The church is valued for its Gothic Revival architectural style and for its association with the history of the Presbyterian faith in the area.
The Presbyterians of Cardigan originally shared a minister with those in nearby Georgetown. In 1882, a reorganization led to their sharing a minister with Dundas. He was the Rev. Ewen Gillis of Earltown, Nova Scotia. He was inducted to serve the two communities on November 25, 1884. He remained there until November of 1888. He lived in a manse in Cardigan and during his time, the congregation flourished. It was determined that a new church building was needed for Cardigan.
In September 1885, the land for the new church was conveyed from Donald Stewart.
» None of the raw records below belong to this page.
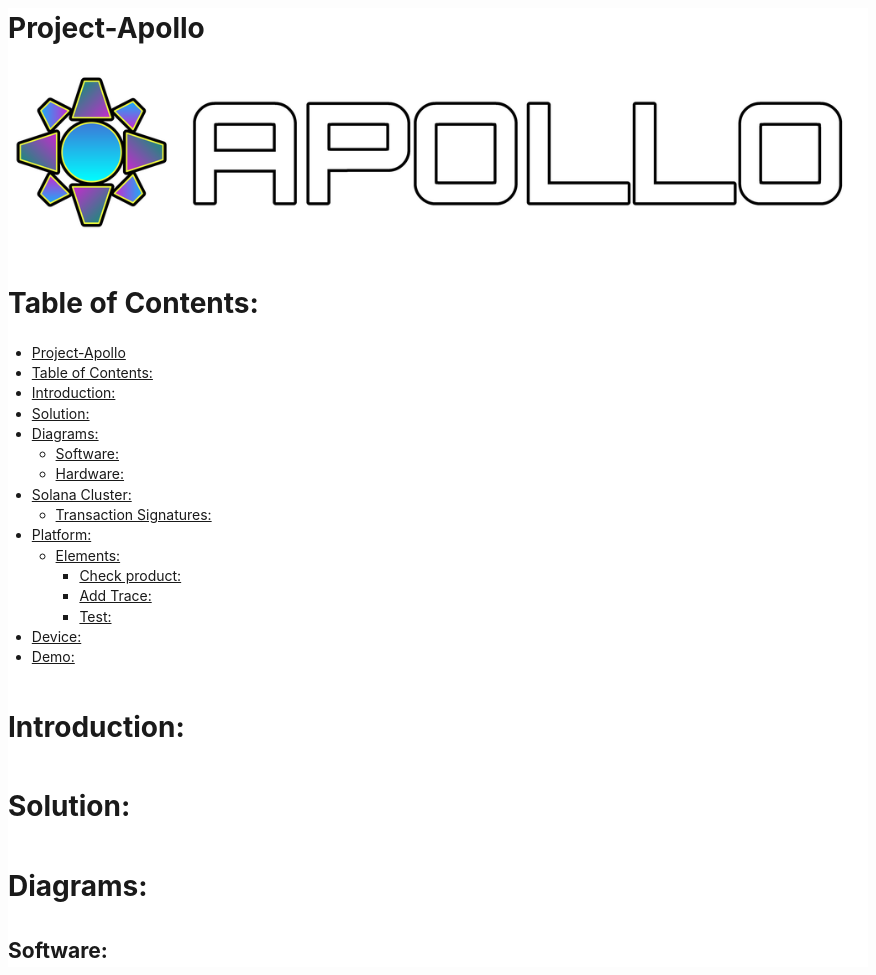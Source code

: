 # Project-Apollo

<img src="./Images/logo.png" width="1000">

# Table of Contents:

- [Project-Apollo](#project-apollo)
- [Table of Contents:](#table-of-contents)
- [Introduction:](#introduction)
- [Solution:](#solution)
- [Diagrams:](#diagrams)
  - [Software:](#software)
  - [Hardware:](#hardware)
- [Solana Cluster:](#solana-cluster)
  - [Transaction Signatures:](#transaction-signatures)
- [Platform:](#platform)
  - [Elements:](#elements)
    - [Check product:](#check-product)
    - [Add Trace:](#add-trace)
    - [Test:](#test)
- [Device:](#device)
- [Demo:](#demo)

# Introduction:



# Solution:



# Diagrams:
## Software:
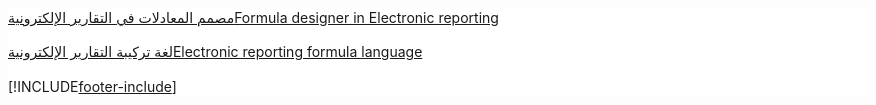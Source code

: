 [<span data-ttu-id="5cf42-129">مصمم المعادلات في التقارير الإلكترونية</span><span class="sxs-lookup"><span data-stu-id="5cf42-129">Formula designer in Electronic reporting</span></span>](general-electronic-reporting-formula-designer.md)

[<span data-ttu-id="5cf42-130">لغة تركيبة التقارير الإلكترونية</span><span class="sxs-lookup"><span data-stu-id="5cf42-130">Electronic reporting formula language</span></span>](er-formula-language.md)


[!INCLUDE[footer-include](../../../includes/footer-banner.md)]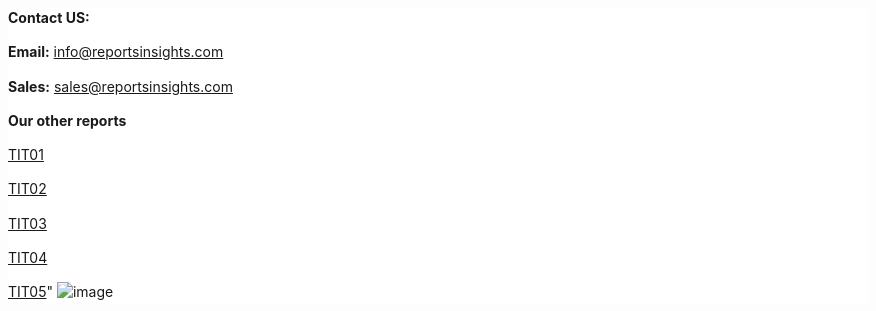 <strong>Contact US:</strong>

<p class=""""><b>Email:</b> <a href=mailto:info@reportsinsights.com>info@reportsinsights.com</a></p>
<p class=""""><b>Sales:</b> <a href=mailto:sales@reportsinsights.com>sales@reportsinsights.com</a></p>

<strong>Our other reports</strong>

<a href=LIN01>TIT01</a>

<a href=LIN02>TIT02</a>

<a href=LIN03>TIT03</a>

<a href=LIN04>TIT04</a>

<a href=LIN05>TIT05</a>"
![image](https://github.com/user-attachments/assets/0c303a69-c460-4ca3-8aea-b5c1c1617aa8)
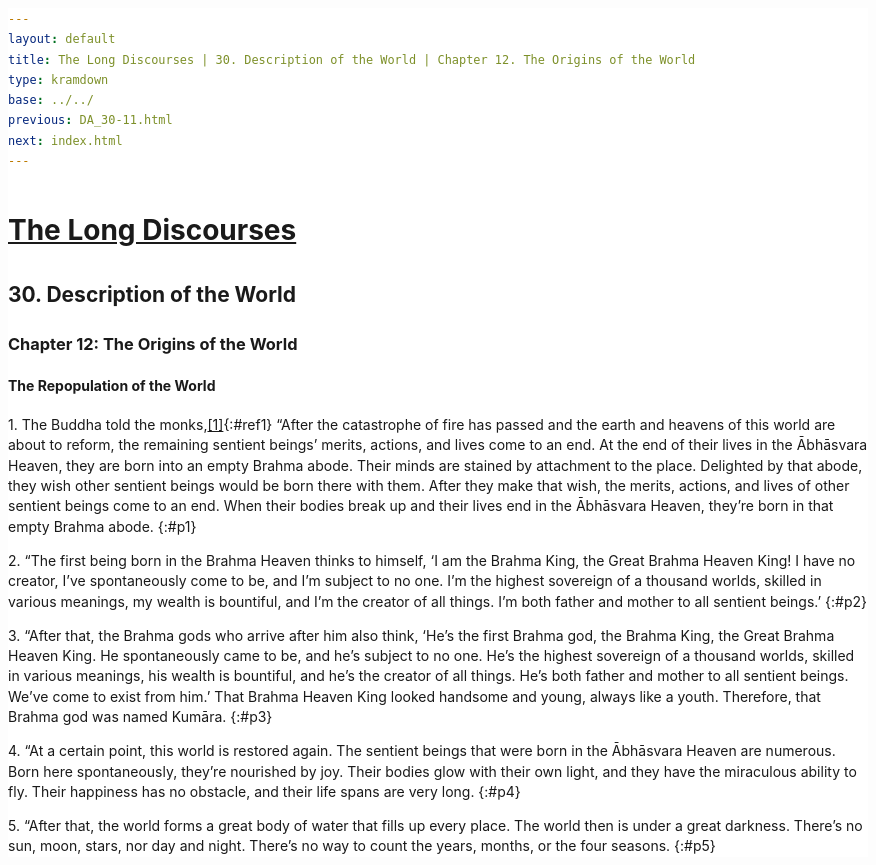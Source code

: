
 ```yaml
---
layout: default
title: The Long Discourses | 30. Description of the World | Chapter 12. The Origins of the World
type: kramdown
base: ../../
previous: DA_30-11.html
next: index.html
---
```


# [The Long Discourses](index.html)
## 30. Description of the World
### Chapter 12: The Origins of the World
#### The Repopulation of the World

1\. The Buddha told the monks,[\[1\]](#n1){:#ref1} “After the catastrophe of fire has passed and the earth and heavens of this world are about to reform, the remaining sentient beings’ merits, actions, and lives come to an end. At the end of their lives in the Ābhāsvara Heaven, they are born into an empty Brahma abode. Their minds are stained by attachment to the place. Delighted by that abode, they wish other sentient beings would be born there with them. After they make that wish, the merits, actions, and lives of other sentient beings come to an end. When their bodies break up and their lives end in the Ābhāsvara Heaven, they’re born in that empty Brahma abode.
{:#p1}

2\. “The first being born in the Brahma Heaven thinks to himself, ‘I am the Brahma King, the Great Brahma Heaven King! I have no creator, I’ve spontaneously come to be, and I’m subject to no one. I’m the highest sovereign of a thousand worlds, skilled in various meanings, my wealth is bountiful, and I’m the creator of all things. I’m both father and mother to all sentient beings.’
{:#p2}

3\. “After that, the Brahma gods who arrive after him also think, ‘He’s the first Brahma god, the Brahma King, the Great Brahma Heaven King. He spontaneously came to be, and he’s subject to no one. He’s the highest sovereign of a thousand worlds, skilled in various meanings, his wealth is bountiful, and he’s the creator of all things. He’s both father and mother to all sentient beings. We’ve come to exist from him.’ That Brahma Heaven King looked handsome and young, always like a youth. Therefore, that Brahma god was named Kumāra.
{:#p3}

4\. “At a certain point, this world is restored again. The sentient beings that were born in the Ābhāsvara Heaven are numerous. Born here spontaneously, they’re nourished by joy. Their bodies glow with their own light, and they have the miraculous ability to fly. Their happiness has no obstacle, and their life spans are very long.
{:#p4}

5\. “After that, the world forms a great body of water that fills up every place. The world then is under a great darkness. There’s no sun, moon, stars, nor day and night. There’s no way to count the years, months, or the four seasons.
{:#p5}
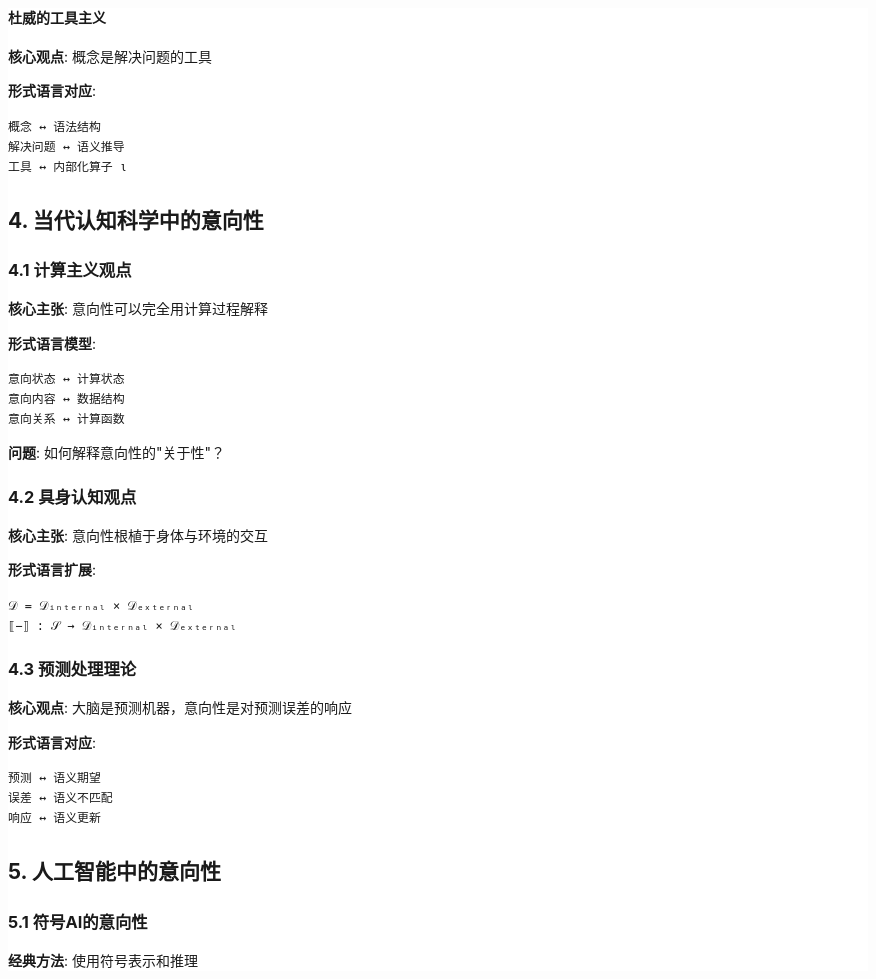 #### 杜威的工具主义

**核心观点**: 概念是解决问题的工具

**形式语言对应**:

```text
概念 ↔ 语法结构
解决问题 ↔ 语义推导
工具 ↔ 内部化算子 ι
```

## 4. 当代认知科学中的意向性

### 4.1 计算主义观点

**核心主张**: 意向性可以完全用计算过程解释

**形式语言模型**:

```text
意向状态 ↔ 计算状态
意向内容 ↔ 数据结构
意向关系 ↔ 计算函数
```

**问题**: 如何解释意向性的"关于性"？

### 4.2 具身认知观点

**核心主张**: 意向性根植于身体与环境的交互

**形式语言扩展**:

```text
𝒟 = 𝒟ᵢₙₜₑᵣₙₐₗ × 𝒟ₑₓₜₑᵣₙₐₗ
⟦−⟧ : 𝒮 → 𝒟ᵢₙₜₑᵣₙₐₗ × 𝒟ₑₓₜₑᵣₙₐₗ
```

### 4.3 预测处理理论

**核心观点**: 大脑是预测机器，意向性是对预测误差的响应

**形式语言对应**:

```text
预测 ↔ 语义期望
误差 ↔ 语义不匹配
响应 ↔ 语义更新
```

## 5. 人工智能中的意向性

### 5.1 符号AI的意向性

**经典方法**: 使用符号表示和推理
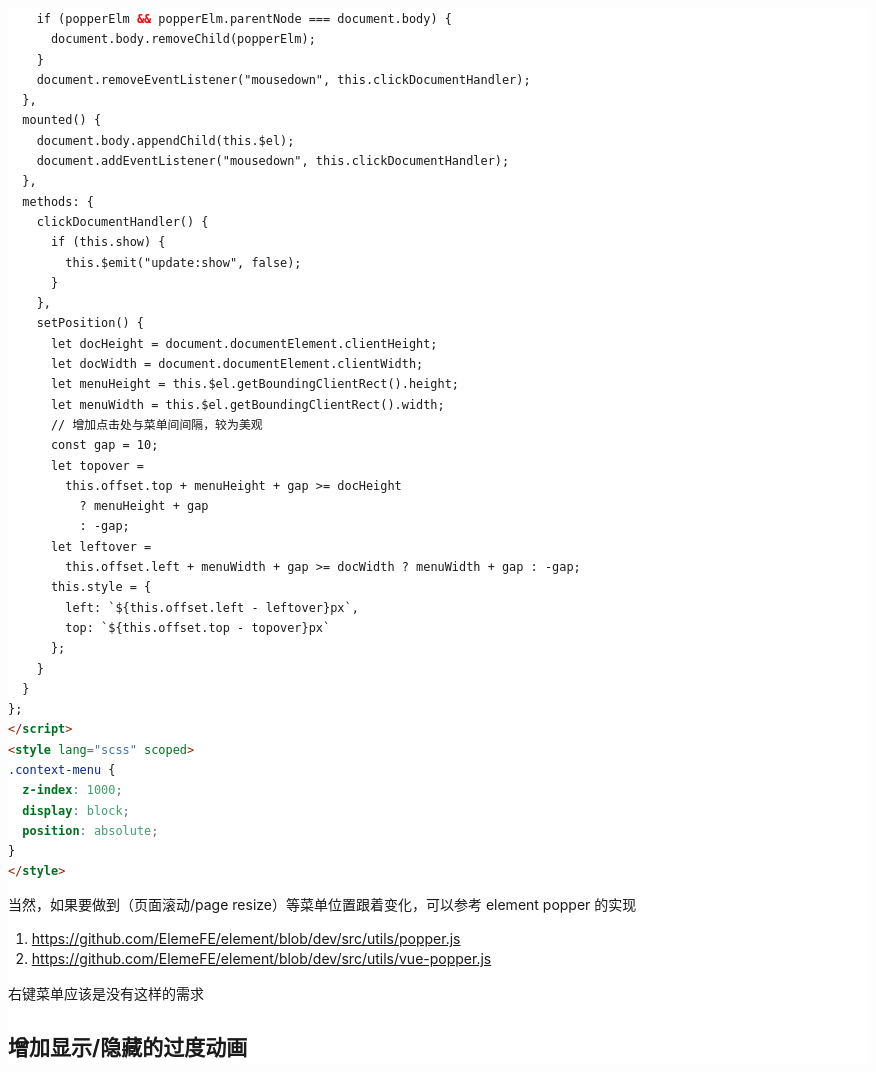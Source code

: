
 ```html
    if (popperElm && popperElm.parentNode === document.body) {
      document.body.removeChild(popperElm);
    }
    document.removeEventListener("mousedown", this.clickDocumentHandler);
  },
  mounted() {
    document.body.appendChild(this.$el);
    document.addEventListener("mousedown", this.clickDocumentHandler);
  },
  methods: {
    clickDocumentHandler() {
      if (this.show) {
        this.$emit("update:show", false);
      }
    },
    setPosition() {
      let docHeight = document.documentElement.clientHeight;
      let docWidth = document.documentElement.clientWidth;
      let menuHeight = this.$el.getBoundingClientRect().height;
      let menuWidth = this.$el.getBoundingClientRect().width;
      // 增加点击处与菜单间间隔，较为美观
      const gap = 10;
      let topover =
        this.offset.top + menuHeight + gap >= docHeight
          ? menuHeight + gap
          : -gap;
      let leftover =
        this.offset.left + menuWidth + gap >= docWidth ? menuWidth + gap : -gap;
      this.style = {
        left: `${this.offset.left - leftover}px`,
        top: `${this.offset.top - topover}px`
      };
    }
  }
};
</script>
<style lang="scss" scoped>
.context-menu {
  z-index: 1000;
  display: block;
  position: absolute;
}
</style>
```

当然，如果要做到（页面滚动/page resize）等菜单位置跟着变化，可以参考 element popper 的实现
1. https://github.com/ElemeFE/element/blob/dev/src/utils/popper.js
2. https://github.com/ElemeFE/element/blob/dev/src/utils/vue-popper.js

右键菜单应该是没有这样的需求

## 增加显示/隐藏的过度动画
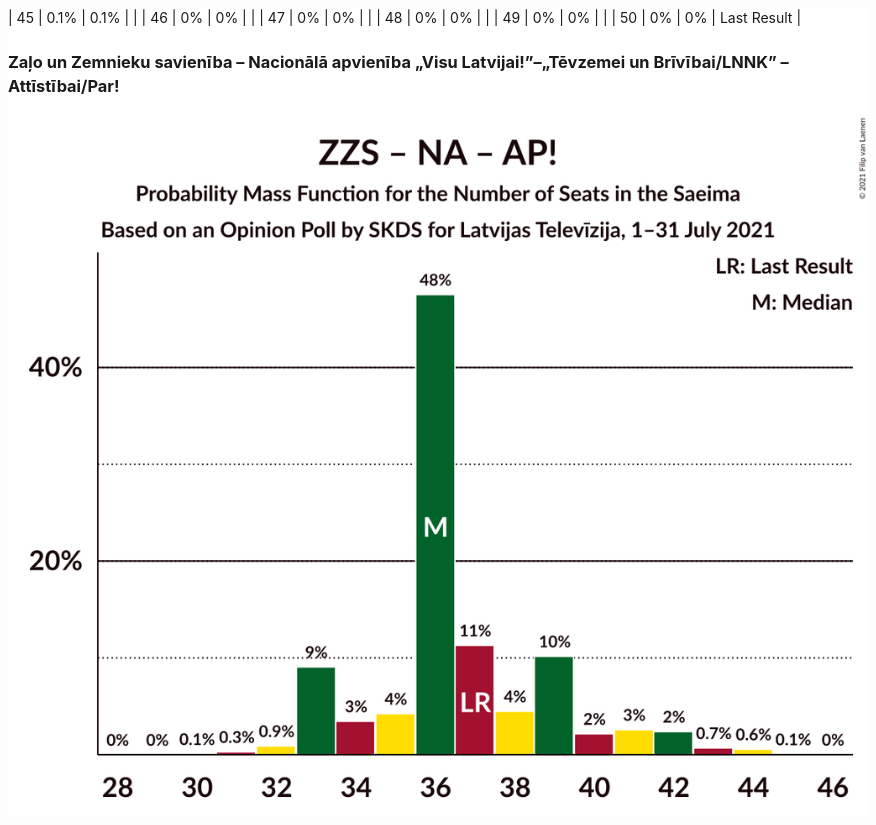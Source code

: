 | 45 | 0.1% | 0.1% |  |
| 46 | 0% | 0% |  |
| 47 | 0% | 0% |  |
| 48 | 0% | 0% |  |
| 49 | 0% | 0% |  |
| 50 | 0% | 0% | Last Result |

### Zaļo un Zemnieku savienība – Nacionālā apvienība „Visu Latvijai!”–„Tēvzemei un Brīvībai/LNNK” – Attīstībai/Par!

![Graph with seats probability mass function not yet produced](2021-07-31-SKDS-coalitions-seats-pmf-zzs–na–ap.png "Seats Probability Mass Function")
The Summerside architect, George Baker (1844-1928) designed the new structure and it was constructed by Schurman's for the cost of $3700. It opened for worship services on January 10, 1889 and was immediately celebrated by the Daily Examiner newspaper as "one of the finest country churches in the province." In 1888, the Cardigan congregation was further reorganized as a separate charge with its own resident minister. After Rev. Gillis, this was Rev. Adam Gunn, who was inducted in July 1891.
Additional land for the church was acquired in 1902 from Neil Nicholson. The building remains a well preserved Gothic Revival church despite some renovations over the years. These include the removal of the octagonal spire in the the 1940s after it had become deteriorated. In recent decades, a new concrete basement was added to accommodate suppers and community events.
Today, St. Andrew's shares a minister with St. Andrew's in Montague and has an active youth group and choirs.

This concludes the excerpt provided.